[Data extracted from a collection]

* * * * *

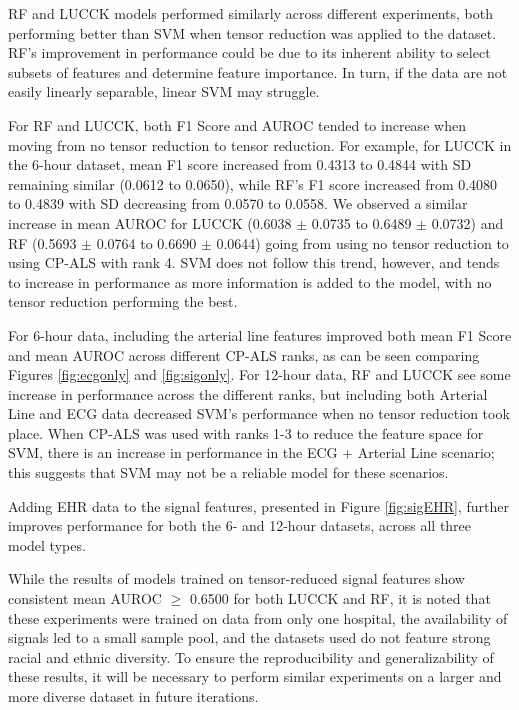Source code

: 
RF and LUCCK models performed similarly across different experiments, both performing better than SVM when tensor reduction was applied to the dataset. RF's improvement in performance could be due to its inherent ability to select subsets of features and determine feature importance. In turn, if the data are not easily linearly separable, linear SVM may struggle.

For RF and LUCCK, both F1 Score and AUROC tended to increase when moving from no tensor reduction to tensor reduction. For example, for LUCCK in the 6-hour dataset, mean F1 score increased from 0.4313 to 0.4844 with SD remaining similar (0.0612 to 0.0650), while RF's F1 score increased from 0.4080 to 0.4839 with SD decreasing from 0.0570 to 0.0558. We observed a similar increase in mean AUROC for LUCCK (0.6038 $\pm$ 0.0735 to 0.6489 $\pm$ 0.0732) and RF (0.5693 $\pm$ 0.0764 to 0.6690 $\pm$ 0.0644) going from using no tensor reduction to using CP-ALS with rank 4. SVM does not follow this trend, however, and tends to increase in performance as more information is added to the model, with no tensor reduction performing the best.

For 6-hour data, including the arterial line features improved both mean F1 Score and mean AUROC across different CP-ALS ranks, as can be seen comparing Figures \ref{fig:ecgonly} and \ref{fig:sigonly}. For 12-hour data, RF and LUCCK see some increase in performance across the different ranks, but including both Arterial Line and ECG data decreased SVM's performance when no tensor reduction took place. When CP-ALS was used with ranks 1-3 to reduce the feature space for SVM, there is an increase in performance in the ECG + Arterial Line scenario; this suggests that SVM may not be a reliable model for these scenarios.

Adding EHR data to the signal features, presented in Figure \ref{fig:sigEHR}, further improves performance for both the 6- and 12-hour datasets, across all three model types.

While the results of models trained on tensor-reduced signal features show consistent mean AUROC $\geq$ 0.6500 for both LUCCK and RF, it is noted that these experiments were trained on data from only one hospital, the availability of signals led to a small sample pool, and the datasets used do not feature strong racial and ethnic diversity. To ensure the reproducibility and generalizability of these results, it will be necessary to perform similar experiments on a larger and more diverse dataset in future iterations.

* * * * *

# Your instructions
Repeat the data above exactly, but not the pictures.

# Written answer
Source code

: 
RF and LUCCK models performed similarly across different experiments, both performing better than SVM when tensor reduction was applied to the dataset. RF's improvement in performance could be due to its inherent ability to select subsets of features and determine feature importance. In turn, if the data are not easily linearly separable, linear SVM may struggle.

For RF and LUCCK, both F1 Score and AUROC tended to increase when moving from no tensor reduction to tensor reduction. For example, for LUCCK in the 6-hour dataset, mean F1 score increased from 0.4313 to 0.4844 with SD remaining similar (0.0612 to 0.0650), while RF's F1 score increased from 0.4080 to 0.4839 with SD decreasing from 0.0570 to 0.0558. We observed a similar increase in mean AUROC for LUCCK (0.6038 $\pm$ 0.0735 to 0.6489 $\pm$ 0.0732) and RF (0.5693 $\pm$ 0.0764 to 0.6690 $\pm$ 0.0644) going from using no tensor reduction to using CP-ALS with rank 4. SVM does not follow this trend, however, and tends to increase in performance as more information is added to the model, with no tensor reduction performing the best.

For 6-hour data, including the arterial line features improved both mean F1 Score and mean AUROC across different CP-ALS ranks, as can be seen comparing Figures \ref{fig:ecgonly} and \ref{fig:sigonly}. For 12-hour data, RF and LUCCK see some increase in performance across the different ranks, but including both Arterial Line and ECG data decreased SVM's performance when no tensor reduction took place. When CP-ALS was used with ranks 1-3 to reduce the feature space for SVM, there is an increase in performance in the ECG + Arterial Line scenario; this suggests that SVM may not be a reliable model for these scenarios.

Adding EHR data to the signal features, presented in Figure \ref{fig:sigEHR}, further improves performance for both the 6- and 12-hour datasets, across all three model types.

While the results of models trained on tensor-reduced signal features show consistent mean AUROC $\geq$ 0.6500 for both LUCCK and RF, it is noted that these experiments were trained on data from only one hospital, the availability of signals led to a small sample pool, and the datasets used do not feature strong racial and ethnic diversity. To ensure the reproducibility and generalizability of these results, it will be necessary to perform similar experiments on a larger and more diverse dataset in future iterations.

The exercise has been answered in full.